The Middletown School District, in partnership with MAP Information Technology Corp., has launched a pilot program to implant RFID chips into the schoolbags of 80 children at the Aquidneck School. Each chip would be programmed with a student identification number, and would be read by an external device installed in one of two school buses. The buses would also be fitted with global positioning system (GPS) devices.
So much for safe safe deposit boxes…
Police searching safety deposit boxes believed to have been used by Britain’s master criminals have found up to £14 million in cash.
…
Officers from the Metropolitan Police’s specialist crime directorate raided seven addresses on Monday as part of Operation Rize. It was the first swoop of its kind against criminals using this type of secure storage to hide their ill-gotten gains.Detectives believe some of the UK’s top villains used the company to hide the proceeds from almost every type of crime. Police said they have been inundated with phone calls from concerned box owners as they try and sort legitimate property from criminal proceeds.
More than 7,000 safety deposit boxes of all shapes and sizes, rented for as little as £100 a year, were seized during the operation.
Gee, how many more spies are there?
A Chinese woman pleaded guilty Wednesday to helping a spy provide the Chinese government with U.S. military secrets about arms sales to Taiwan.

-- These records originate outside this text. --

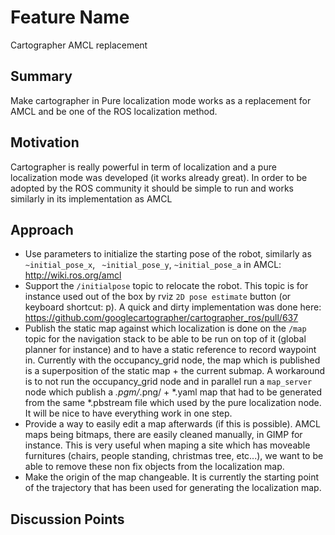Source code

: # Feature Name
Cartographer AMCL replacement

## Summary
[summary]: #summary

Make cartographer in Pure localization mode works as a replacement for AMCL and be one of the ROS localization method.

## Motivation
[motivation]: #motivation

Cartographer is really powerful in term of localization and a pure localization mode was developed (it works already great). In order to be adopted by the ROS community it should be simple to run and works similarly  in its implementation as AMCL


## Approach
[approach]: #approach

* Use parameters to initialize the starting pose of the robot, similarly as ` ~initial_pose_x`, ` ~initial_pose_y`, `~initial_pose_a` in AMCL: http://wiki.ros.org/amcl
* Support the `/initialpose` topic to relocate the robot. This topic is for instance used out of the box by rviz `2D pose estimate` button (or keyboard shortcut: p). A quick and dirty implementation was done here: https://github.com/googlecartographer/cartographer_ros/pull/637
* Publish the static map against which localization is done on the `/map` topic for the navigation stack to be able to be run on top of it (global planner for instance) and to have a static reference to record waypoint in. Currently with the occupancy_grid node, the map which is published is a superposition of the static map + the current submap. A workaround is to not run the occupancy_grid node and in parallel run a `map_server` node which publish a *.pgm/*.png/ + *.yaml map that had to be generated from the same *.pbstream file which used by the pure localization node. It will be nice to have everything work in one step.
* Provide a way to easily edit a map afterwards (if this is possible). AMCL maps being bitmaps, there are easily cleaned manually, in GIMP for instance. This is very useful when maping a site which has moveable furnitures (chairs, people standing, christmas tree, etc...), we want to be able to remove these non fix objects from the localization map.
* Make the origin of the map changeable. It is currently the starting point of the trajectory that has been used for generating the localization map.

## Discussion Points
[discussion]: #discussion

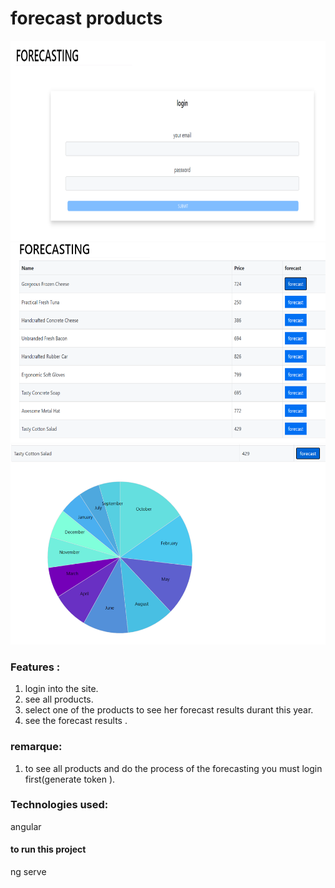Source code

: # forecast products



<p align="justify">

<img src="https://github.com/architectureLogiciel/forecastui/blob/main/login%20page%201.PNG" width="540" height="320" />

<img src="https://github.com/architectureLogiciel/forecastui/blob/main/table%20products%201.PNG" width="540" height="320" />

<img src="https://github.com/architectureLogiciel/forecastui/blob/main/forecast%20result%201.PNG" width="540" height="320" />
</p>

### Features :
1. login into the site.
2. see all products.
3. select one of the products to see her forecast results durant this year.
4. see the forecast results .

### remarque:
1. to see all products and do the process of the forecasting you must login first(generate token ).


### Technologies used: 
angular 
#### to run this project 
ng serve 
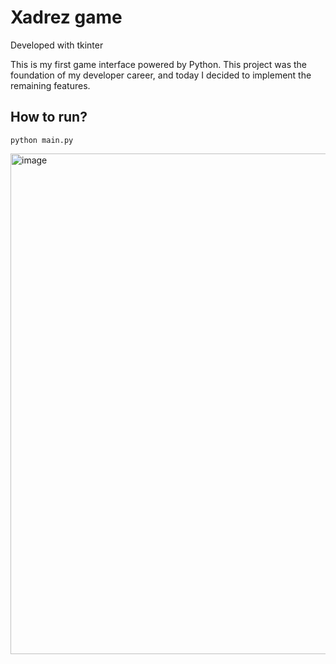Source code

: 
# Xadrez game
Developed with tkinter 

This is my first game interface powered by Python. This project was the foundation of my developer career, and today I decided to implement the remaining features.

## How to run? 

    
    python main.py

<img width="777" height="801" alt="image" src="https://github.com/user-attachments/assets/3a52cba3-251e-4a05-85ff-c993f813a6c5" />

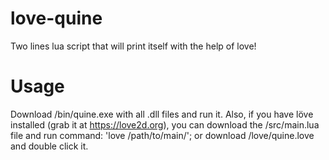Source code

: love-quine
==========

Two lines lua script that will print itself with the help of love!


Usage
==========

Download /bin/quine.exe with all .dll files and run it.
Also, if you have löve installed (grab it at https://love2d.org), you can download the /src/main.lua file and run command: 'love /path/to/main/'; or download /love/quine.love and double click it.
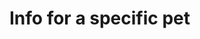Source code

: #  Info for a specific pet

<api-endpoint openapi-path="../../../openapi-simple.yaml" method="GET" endpoint="/pets/{petId}"/>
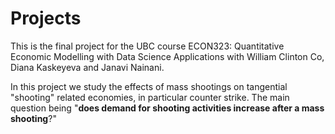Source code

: # Projects
This is the final project for the UBC course ECON323: Quantitative Economic Modelling with Data Science Applications with William Clinton Co, Diana Kaskeyeva and Janavi Nainani.

In this project we study the effects of mass shootings on tangential "shooting" related economies, in particular counter strike. 
The main question being "**does demand for shooting activities increase after a mass shooting**?"
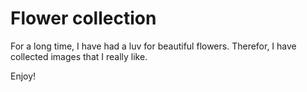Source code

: # Flower collection

For a long time, I have had a luv for beautiful flowers. Therefor, I have collected images that I really like.

Enjoy!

Yu Sin Kang, a Chinese citizen living legally in the United States, admitted serving as an intermediary for the delivery of classified information from agent Tai Shen Kuo to the Chinese government.
Kang, 33, faces up to 10 years in prison when she is sentenced August 1 in federal court in Virginia.
Kang’s plea marks the third and final guilty plea in what the U.S. government has called a “significant” conspiracy to obtain sensitive information on U.S. weapons destined for Taiwan.
Shhh, don’t tell:
Sometime in the next few years, if a memorandum signed by President Bush this month ever goes into effect, one government official talking to another about information on terrorists will have to begin by saying: “What I am about to tell you is controlled unclassified information enhanced with specified dissemination.”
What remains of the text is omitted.